** Dataset records **
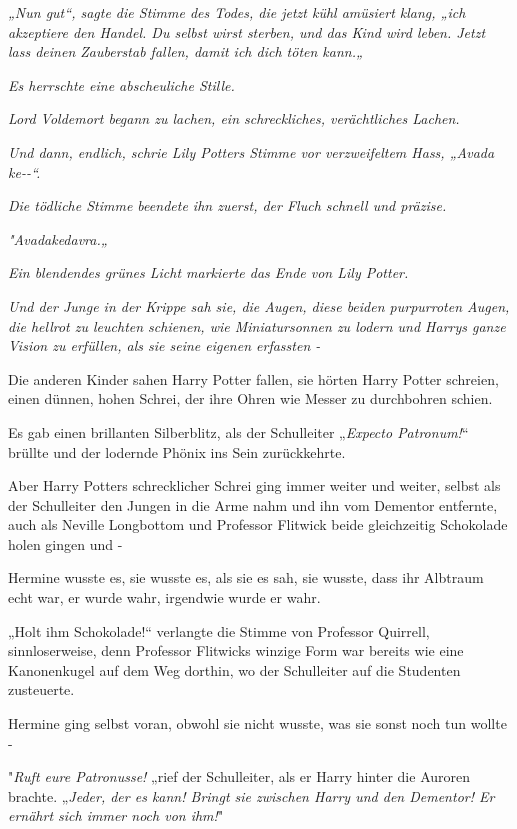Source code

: {\emph{\emph{„Nun gut“, sagte die Stimme des Todes, die jetzt kühl amüsiert klang, „ich akzeptiere den Handel. Du selbst wirst sterben, und das Kind wird leben. Jetzt lass deinen Zauberstab fallen, damit ich dich töten kann.„}}

\emph{\emph{Es herrschte eine abscheuliche Stille.}}

\emph{\emph{Lord Voldemort begann zu lachen, ein schreckliches, verächtliches Lachen.}}

\emph{\emph{Und dann, endlich, schrie Lily Potters Stimme vor verzweifeltem Hass, „Avada ke-\/-“.}}

\emph{\emph{Die tödliche Stimme beendete ihn zuerst, der Fluch schnell und präzise.}}

\emph{\emph{"Avadakedavra.„}}

\emph{\emph{Ein blendendes grünes Licht markierte das Ende von Lily Potter.}}

\emph{\emph{Und der Junge in der Krippe sah sie, die Augen, diese beiden purpurroten Augen, die hellrot zu leuchten schienen, wie Miniatursonnen zu lodern und Harrys ganze Vision zu erfüllen, als sie seine eigenen erfassten -}}

\hfill\break Die anderen Kinder sahen Harry Potter fallen, sie hörten Harry Potter schreien, einen dünnen, hohen Schrei, der ihre Ohren wie Messer zu durchbohren schien.

Es gab einen brillanten Silberblitz, als der Schulleiter „\emph{Expecto Patronum!}“ brüllte und der lodernde Phönix ins Sein zurückkehrte.

Aber Harry Potters schrecklicher Schrei ging immer weiter und weiter, selbst als der Schulleiter den Jungen in die Arme nahm und ihn vom Dementor entfernte, auch als Neville Longbottom und Professor Flitwick beide gleichzeitig Schokolade holen gingen und -

Hermine wusste es, sie wusste es, als sie es sah, sie wusste, dass ihr Albtraum echt war, er wurde wahr, irgendwie wurde er wahr.

„Holt ihm Schokolade!“ verlangte die Stimme von Professor Quirrell, sinnloserweise, denn Professor Flitwicks winzige Form war bereits wie eine Kanonenkugel auf dem Weg dorthin, wo der Schulleiter auf die Studenten zusteuerte.

Hermine ging selbst voran, obwohl sie nicht wusste, was sie sonst noch tun wollte -

"\emph{Ruft eure Patronusse!} „rief der Schulleiter, als er Harry hinter die Auroren brachte. „\emph{Jeder, der es kann! Bringt sie zwischen Harry und den Dementor! Er} \emph{ernährt sich immer noch von ihm!}"

}
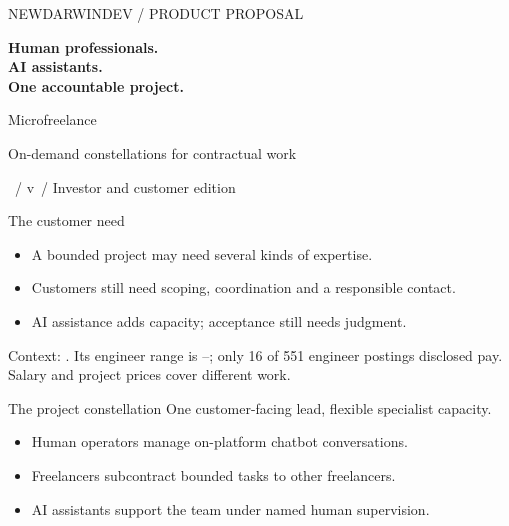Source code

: \documentclass[aspectratio=169,20pt]{beamer}
\newcommand{\Sources}[1]{\par\vfill{\fontsize{14}{18}\selectfont\color{gray}#1\par}}
\begin{document}
\begin{frame}[plain]
{\small\color{accent}NEWDARWINDEV / PRODUCT PROPOSAL}\par\vspace{7mm}
{\fontsize{54}{62}\selectfont\bfseries Human professionals.\\AI assistants.\\One accountable project.}\par\vspace{6mm}
{\fontsize{30}{38}\selectfont Microfreelance}\par
{\small On-demand constellations for contractual work}\par\vspace{5mm}
{\scriptsize \DocDate\ / v\DocVersion\ / Investor and customer edition}
\end{frame}
\begin{frame}{The customer need}
\begin{itemize}
\item A bounded project may need several kinds of expertise.
\item Customers still need scoping, coordination and a responsible contact.
\item AI assistance adds capacity; acceptance still needs judgment.
\end{itemize}
\Sources{Context: \SourceLink. Its engineer range is \Money{120,000}--\Money{165,000}; only 16 of 551 engineer postings disclosed pay. Salary and project prices cover different work.}
\end{frame}
\begin{frame}{The project constellation}
{\fontsize{30}{38}\selectfont One customer-facing lead, flexible specialist capacity.}\par\vspace{5mm}
\begin{itemize}
\item Human operators manage on-platform chatbot conversations.
\item Freelancers subcontract bounded tasks to other freelancers.
\item AI assistants support the team under named human supervision.
\end{itemize}
\end{frame}
\end{document}
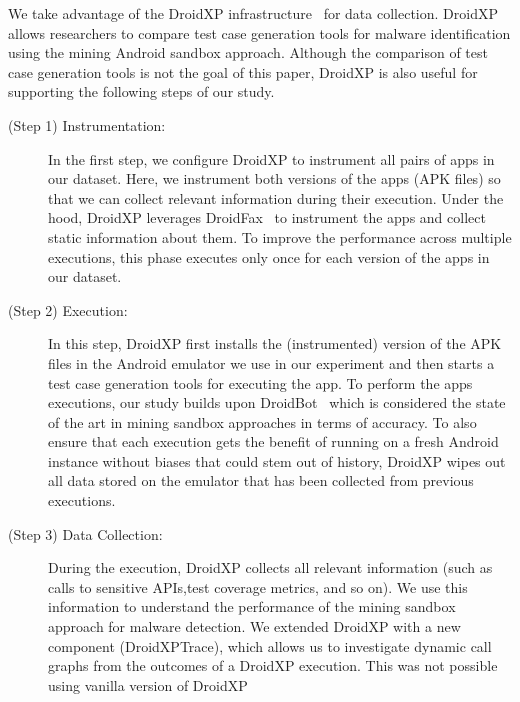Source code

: We take advantage of the DroidXP infrastructure~\cite{DBLP:conf/scam/CostaMCMVBC20}
for data collection. DroidXP allows researchers to compare 
test case generation tools for malware identification using the
mining Android sandbox approach. Although the comparison of test
case generation tools is not the goal of this paper, DroidXP
is also useful for supporting the following steps of our study.

\begin{description}
 \item[(Step 1) Instrumentation:] In the first step,
we configure DroidXP to instrument all pairs of apps in our dataset.
Here, we instrument both versions of the apps (APK files) so that
we can collect relevant information during their execution. Under the hood, DroidXP leverages
DroidFax~\cite{DBLP:conf/icsm/CaiR17a} to instrument the apps and collect static
information about them. To improve the performance across multiple executions,
this phase executes only once for each version of the apps in our dataset.

\item[(Step 2) Execution:] In this step, DroidXP first installs the (instrumented) version of the APK files in the
  Android emulator we use in our experiment and then starts a test case generation tools for executing the app. To perform the apps executions, our study builds upon DroidBot~\cite{DBLP:conf/icse/LiYGC17} which is considered the state of the art in mining sandbox approaches in terms of accuracy. To also ensure
  that each execution gets the benefit of running on a fresh Android instance without biases that could stem out of history,
  DroidXP wipes out all data stored on the emulator that has been collected from previous executions.

\item[(Step 3) Data Collection:] During the execution, DroidXP collects all relevant information (such as calls to sensitive APIs,test coverage metrics, and so on). We use this information to understand the performance of the mining sandbox approach for malware detection. We extended DroidXP with a new component (DroidXPTrace), which allows us to investigate dynamic call graphs from the outcomes of a DroidXP execution. This was not possible using vanilla version of DroidXP %
\end{description}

** Work to be completed **
The material above must be reproduced line for line, with the images omitted.

** Written reply **
Source code

: {\emph{\emph{„Nun gut“, sagte die Stimme des Todes, die jetzt kühl amüsiert klang, „ich akzeptiere den Handel. Du selbst wirst sterben, und das Kind wird leben. Jetzt lass deinen Zauberstab fallen, damit ich dich töten kann.„}}

\emph{\emph{Es herrschte eine abscheuliche Stille.}}

\emph{\emph{Lord Voldemort begann zu lachen, ein schreckliches, verächtliches Lachen.}}

\emph{\emph{Und dann, endlich, schrie Lily Potters Stimme vor verzweifeltem Hass, „Avada ke-\/-“.}}

\emph{\emph{Die tödliche Stimme beendete ihn zuerst, der Fluch schnell und präzise.}}

\emph{\emph{"Avadakedavra.„}}

\emph{\emph{Ein blendendes grünes Licht markierte das Ende von Lily Potter.}}

\emph{\emph{Und der Junge in der Krippe sah sie, die Augen, diese beiden purpurroten Augen, die hellrot zu leuchten schienen, wie Miniatursonnen zu lodern und Harrys ganze Vision zu erfüllen, als sie seine eigenen erfassten -}}

\hfill\break Die anderen Kinder sahen Harry Potter fallen, sie hörten Harry Potter schreien, einen dünnen, hohen Schrei, der ihre Ohren wie Messer zu durchbohren schien.

Es gab einen brillanten Silberblitz, als der Schulleiter „\emph{Expecto Patronum!}“ brüllte und der lodernde Phönix ins Sein zurückkehrte.

Aber Harry Potters schrecklicher Schrei ging immer weiter und weiter, selbst als der Schulleiter den Jungen in die Arme nahm und ihn vom Dementor entfernte, auch als Neville Longbottom und Professor Flitwick beide gleichzeitig Schokolade holen gingen und -

Hermine wusste es, sie wusste es, als sie es sah, sie wusste, dass ihr Albtraum echt war, er wurde wahr, irgendwie wurde er wahr.

„Holt ihm Schokolade!“ verlangte die Stimme von Professor Quirrell, sinnloserweise, denn Professor Flitwicks winzige Form war bereits wie eine Kanonenkugel auf dem Weg dorthin, wo der Schulleiter auf die Studenten zusteuerte.

Hermine ging selbst voran, obwohl sie nicht wusste, was sie sonst noch tun wollte -

"\emph{Ruft eure Patronusse!} „rief der Schulleiter, als er Harry hinter die Auroren brachte. „\emph{Jeder, der es kann! Bringt sie zwischen Harry und den Dementor! Er} \emph{ernährt sich immer noch von ihm!}"

}
Source code

: \documentclass[aspectratio=169,20pt]{beamer}
\newcommand{\Sources}[1]{\par\vfill{\fontsize{14}{18}\selectfont\color{gray}#1\par}}
\begin{document}
\begin{frame}[plain]
{\small\color{accent}NEWDARWINDEV / PRODUCT PROPOSAL}\par\vspace{7mm}
{\fontsize{54}{62}\selectfont\bfseries Human professionals.\\AI assistants.\\One accountable project.}\par\vspace{6mm}
{\fontsize{30}{38}\selectfont Microfreelance}\par
{\small On-demand constellations for contractual work}\par\vspace{5mm}
{\scriptsize \DocDate\ / v\DocVersion\ / Investor and customer edition}
\end{frame}
\begin{frame}{The customer need}
\begin{itemize}
\item A bounded project may need several kinds of expertise.
\item Customers still need scoping, coordination and a responsible contact.
\item AI assistance adds capacity; acceptance still needs judgment.
\end{itemize}
\Sources{Context: \SourceLink. Its engineer range is \Money{120,000}--\Money{165,000}; only 16 of 551 engineer postings disclosed pay. Salary and project prices cover different work.}
\end{frame}
\begin{frame}{The project constellation}
{\fontsize{30}{38}\selectfont One customer-facing lead, flexible specialist capacity.}\par\vspace{5mm}
\begin{itemize}
\item Human operators manage on-platform chatbot conversations.
\item Freelancers subcontract bounded tasks to other freelancers.
\item AI assistants support the team under named human supervision.
\end{itemize}
\end{frame}
\end{document}
Source code

: We take advantage of the DroidXP infrastructure~\cite{DBLP:conf/scam/CostaMCMVBC20}
for data collection. DroidXP allows researchers to compare 
test case generation tools for malware identification using the
mining Android sandbox approach. Although the comparison of test
case generation tools is not the goal of this paper, DroidXP
is also useful for supporting the following steps of our study.

\begin{description}
 \item[(Step 1) Instrumentation:] In the first step,
we configure DroidXP to instrument all pairs of apps in our dataset.
Here, we instrument both versions of the apps (APK files) so that
we can collect relevant information during their execution. Under the hood, DroidXP leverages
DroidFax~\cite{DBLP:conf/icsm/CaiR17a} to instrument the apps and collect static
information about them. To improve the performance across multiple executions,
this phase executes only once for each version of the apps in our dataset.

\item[(Step 2) Execution:] In this step, DroidXP first installs the (instrumented) version of the APK files in the
  Android emulator we use in our experiment and then starts a test case generation tools for executing the app. To perform the apps executions, our study builds upon DroidBot~\cite{DBLP:conf/icse/LiYGC17} which is considered the state of the art in mining sandbox approaches in terms of accuracy. To also ensure
  that each execution gets the benefit of running on a fresh Android instance without biases that could stem out of history,
  DroidXP wipes out all data stored on the emulator that has been collected from previous executions.

\item[(Step 3) Data Collection:] During the execution, DroidXP collects all relevant information (such as calls to sensitive APIs,test coverage metrics, and so on). We use this information to understand the performance of the mining sandbox approach for malware detection. We extended DroidXP with a new component (DroidXPTrace), which allows us to investigate dynamic call graphs from the outcomes of a DroidXP execution. This was not possible using vanilla version of DroidXP %
\end{description}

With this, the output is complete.